また、初めて中国について言及し、中国が表明している野心と威圧的な政策は、NATOの利益・安全保障・価値観に対する挑戦であるとした。さらに、中露の関係の深化やルールに基づく国際秩序を損なう両国の試みは、NATOの価値観と利益に背くものと指摘している。

これに加え、北朝鮮の核・ミサイル開発についても初めて言及したほか、インド太平洋地域における情勢は、欧州・大西洋地域の安全保障に直接的な影響を及ぼしうることから、NATOにとって重要な地域であると位置づけ、インド太平洋地域のパートナーとの対話と協力を強化するとしている。2022年6月に開催されたNATO首脳会合には、NATOのインド太平洋パートナー(IP4)である日本、オーストラリア、ニュージーランド、韓国の首脳を初招待し、海洋安全保障や偽(にせ)情報対策などにおける協力を強化することを決定した。

このように、NATOは大きく変化した情勢認識のもと、中核的任務の1つである加盟国の防衛を改めて強調しつつ、抑止力・防衛能力の強化に取り組んでいる。

2014年以来、NATOは加盟国があらゆる方向からのあらゆる脅威に対応できるよう計画と構造を全面的に見直し、特に東部における前方プレゼンスの確立が合意された。2017年にエストニア、ラトビア、リトアニア、ポーランドに多国籍の大隊規模の戦闘群が初めて配備され、2022年以降、さらにブルガリア、ハンガリー、ルーマニア、スロバキアにも戦闘群が創設されている。同年6月のNATO首脳会合では、これらの戦闘群を必要に応じて大隊から旅団規模へ拡大することが合意された。また、従来の即応態勢よりもはるかに大規模で高度な即応力を有する新しい戦力モデルも合意された。

2023年7月のNATO首脳会合では、冷戦後、最も包括的で詳細な地域防衛計画が承認された。これによりNATOの集団防衛計画とNATO加盟国自身の戦力、態勢、能力、指揮統制に関する計画との一貫性が大幅に向上するとされる。

この新しい防衛計画のもと、全てのNATO加盟国が参加し、冷戦終結後最大規模となる「ステッドファスト・ディフェンダー2024」が2024年1月から5月に実施された。兵力を北米から大西洋に迅速に横断・展開させ、欧州・大西洋地域の防衛強化を図った。

加えて、NATOは、集団防衛と並ぶ中核的な任務として、域内外における危機の防止・管理のための作戦や任務を実施している。

地中海においては、地中海経由の不法移民の増加などを背景として、常設艦隊の展開による不法移民の流入動向について監視や情報共有を行っているほか、テロ対策や能力構築支援といった広範な任務も実施している。中東においては、「イラクとレバントのイスラム国(ISIL:Islamic State of Iraq and the Levant)」への対応として、早期警戒管制機部隊を派遣し、2016年10月から監視・偵察任務を遂行している。
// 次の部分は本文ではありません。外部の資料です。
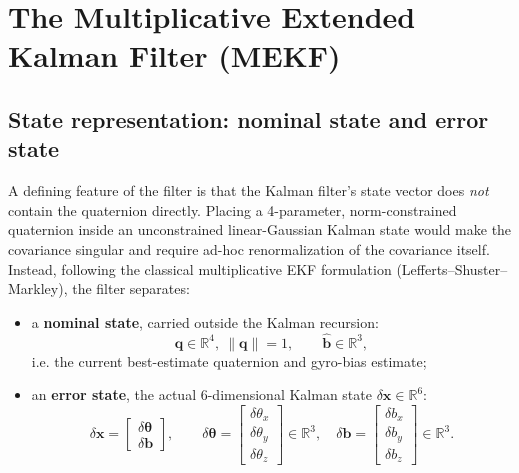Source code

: \documentclass[11pt]{article}
\newcommand{\vect}[1]{\bm{#1}}
\newcommand{\R}{\mathbb{R}}
\newcommand{\quat}{\vect{q}}
\begin{document}
\section{The Multiplicative Extended Kalman Filter (MEKF)}

\subsection{State representation: nominal state and error state}

A defining feature of the filter is that the Kalman filter's state vector does \emph{not} contain the quaternion directly. Placing a 4-parameter, norm-constrained quaternion inside an unconstrained linear-Gaussian Kalman state would make the covariance singular and require ad-hoc renormalization of the covariance itself. Instead, following the classical multiplicative EKF formulation (Lefferts--Shuster--Markley), the filter separates:

\begin{itemize}
    \item a \textbf{nominal state}, carried outside the Kalman recursion:
    \begin{equation}
        \quat \in \R^4,\ \lVert\quat\rVert=1, \qquad \hat{\vect b}\in\R^3,
    \end{equation}
    i.e. the current best-estimate quaternion and gyro-bias estimate;
    \item an \textbf{error state}, the actual $6$-dimensional Kalman state $\delta\vect x \in \R^6$:
    \begin{equation}
        \delta\vect x = \begin{bmatrix}\delta\vect\theta \\ \delta\vect b\end{bmatrix}, \qquad
        \delta\vect\theta = \begin{bmatrix}\delta\theta_x\\\delta\theta_y\\\delta\theta_z\end{bmatrix}\in\R^3,\quad
        \delta\vect b = \begin{bmatrix}\delta b_x\\\delta b_y\\\delta b_z\end{bmatrix}\in\R^3 .
    \end{equation}
\end{itemize}
\end{document}

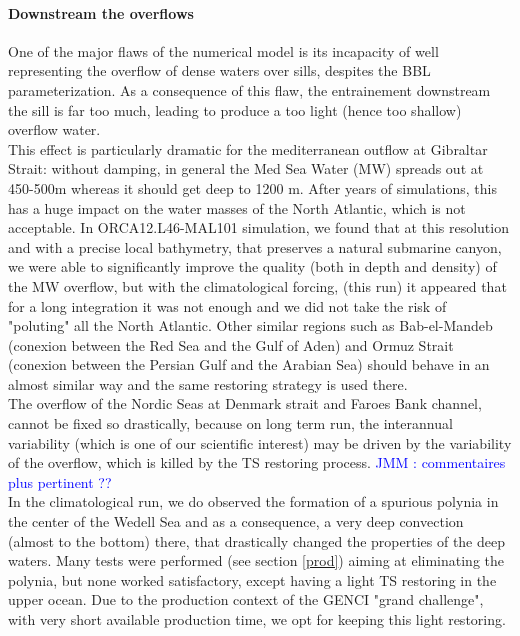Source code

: \paragraph{Downstream the overflows \\}
One of the major flaws of the numerical model is its incapacity of well representing the overflow of dense waters over sills, despites the BBL parameterization.
As a consequence of this flaw, the entrainement downstream the sill is far too much, leading to produce a too light (hence too shallow)  overflow water. \\

This effect is particularly dramatic for the mediterranean outflow at Gibraltar Strait: without damping, in general the Med Sea Water (MW) spreads out at 450-500m 
whereas it should get deep to 1200 m. After years of simulations, this has a huge impact on the water masses of the North Atlantic, which is 
not acceptable. In ORCA12.L46-MAL101 simulation, we found that at this resolution and with a precise local bathymetry, that preserves a natural submarine canyon,
we were able to significantly improve the quality (both in depth and density) of the MW overflow, but with the climatological forcing, (this run) it appeared 
that for a long integration it was not enough and we did not take the risk of "poluting" all the North Atlantic. Other similar regions such as Bab-el-Mandeb 
(conexion between the Red Sea and the Gulf of Aden) and Ormuz Strait (conexion between the Persian Gulf and the Arabian Sea) should behave in an almost similar
way and the same restoring strategy is used there. \\

The overflow of the Nordic Seas at Denmark strait and Faroes Bank channel, cannot be fixed so drastically, because on long term run, the interannual variability
(which is one of our scientific interest) may be driven by the variability of the overflow, which is killed by the TS restoring process.
\textcolor{blue}{ JMM : commentaires plus pertinent ??}\\

In the climatological run, we do observed the formation of a spurious polynia in the center of the Wedell Sea and as a consequence, a very deep convection (almost to the bottom) there, that drastically changed the properties of the deep waters. Many tests were performed (see section \ref{prod}) aiming at eliminating the polynia, but none worked satisfactory, except having a light TS restoring in the upper ocean. Due to the production context of the GENCI "grand challenge", with very
short available production time, we opt for keeping this light restoring.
また、イラクにおいては、国防・治安部門に対する助言や能力構築などの支援を実施している。NATOはこのほか、コソボなどで任務を実施している。

NATO加盟国の防衛支出については、2014年の合意で対GDP比2%を目標とし、2022年11月、ストルテンベルク事務総長は、対GDP比2%は上限ではなく下限と考えるべきであると表明していた。また、2023年7月の首脳会合では、NATO加盟国はGDPの最低2%を防衛支出に投資することに合意した。これにより、欧州加盟国とカナダ全体で防衛支出が2023年に11%増加し、2024年には18か国の防衛支出が対GDP比2%を達成する見込みとなっている。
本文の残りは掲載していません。